子ども同士でも大人同士でも、大人と子どもでも。とにかくハグをしたり肩を組んだり手を繋いだり、めちゃめちゃ距離が近い。男女も関係ないので、当たり前に子どもたちが廊下でハグをしながら雑談しているのを目の当たりにすると、生粋の日本人である私はやっぱり見慣れない光景すぎて変にドキドキ…。(これが中学生以降のカップル同士になると、もっともっと距離が近く、高校生くらいになると平気でキスをしていたりするので、友情のハグか、カップルのハグかはすぐ分かる。まぁこれは欧米のスクールではよくある事か)
娘も1年目は先生やクラスメイト、すれ違う子たちにハグを求められ銅像のように固まってされるがままになってたけど、今では自分から友達に突進するようにハグをしてる。他人との物理的距離がめちゃくちゃ近くなったと思う。
そして自己肯定感を爆上げしてくれる先生の存在。
叱ることはもちろんあるけど、基本的に子どもに対しては全身全霊の愛情表現を持って接してくれる。かけてくれる言葉も、「プリンセス!」「素敵なレディ」「素晴らしい子!」「Mi amor! (マイラブ!と言ったところかな)」に始まり、とにかくポジティブな言葉攻め。
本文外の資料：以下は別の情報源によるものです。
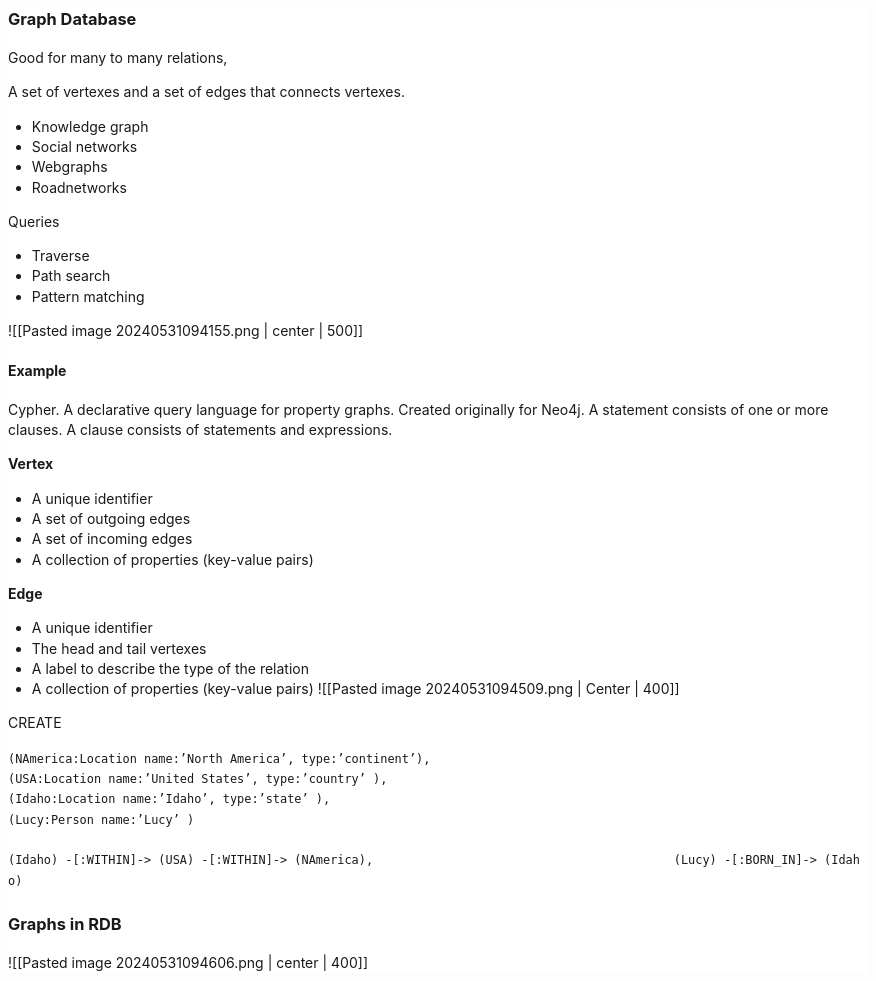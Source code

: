 ### Graph Database
Good for many to many relations,

A set of vertexes and a set of edges that connects vertexes.
- Knowledge graph 
- Social networks  
- Webgraphs  
- Roadnetworks

Queries
- Traverse  
- Path search  
- Pattern matching

![[Pasted image 20240531094155.png | center | 500]]

#### Example
Cypher. A declarative query language for property graphs. Created originally for Neo4j. A statement consists of one or more clauses. A clause consists of statements and expressions.

**Vertex**
- A unique identifier  
- A set of outgoing edges  
- A set of incoming edges  
- A collection of properties (key-value pairs)

**Edge**
- A unique identifier
- The head and tail vertexes
- A label to describe the type of the relation
- A collection of properties (key-value pairs)
![[Pasted image 20240531094509.png | Center | 400]]

CREATE
```cypher
(NAmerica:Location name:’North America’, type:’continent’), 
(USA:Location name:’United States’, type:’country’ ), 
(Idaho:Location name:’Idaho’, type:’state’ ),  
(Lucy:Person name:’Lucy’ ) 

(Idaho) -[:WITHIN]-> (USA) -[:WITHIN]-> (NAmerica),											 (Lucy) -[:BORN_IN]-> (Idaho)
```



### Graphs in RDB
![[Pasted image 20240531094606.png | center | 400]]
廊下で会ったら少し遠くからでも両手を広げて娘を待ち構え、娘はその先生の腕に飛び込む。ギューっと抱きしめ、ほっぺにチューをして、頭を撫で撫で。「今日も素敵なレディーが来たわね!!」と全力で迎えられる。こんな風に声をかけてもらっていたら、そりゃあ自己肯定感上がるよね。
子どもは存在自体が尊いのであり、かけがえのないものだと大人たちが思っていることが言葉と態度で伝わってくるから、私も安心できる。そしてスペイン語が全く話せない状態からスクールに放り込まれた娘にとっては、この、すべて「愛」をもって接してくれることがどんなに心強かっただろうなと思う。
それにラテン特有の気質というか、国民性というか。
風邪をひいても、遅刻しても、何か忘れ物しても、親が(私が)スペイン語の解釈ちゃんと出来ていなくてトンチンカンな間違いしても、「そんなの、大した問題じゃないわ!Tranquira! (リラックスして〜)」の決まり文句で片付けてくれるから、親のこちらとしても非常にリラックスした状態でいることができる。
そしてとにかくすぐ踊る。
朝礼の後、朝礼からクラスに向かう時、休み時間、クラスメイトの誕生日会、何かのイベントがあってもなくても。クラブでかかるようなジャンルの音楽(クラブ行ったことないけど)が鳴り響き、子どもたちも先生たちも、送迎中の親たちも、すぐにお尻フリフリ、腰をくねくね、素晴らしいリズム感で踊る。踊ることが大大大好きなこの国の住人たちは、子どもの頃からそのDNAに刷り込まれた抜群のリズム感で、踊りがめちゃくちゃ上手い。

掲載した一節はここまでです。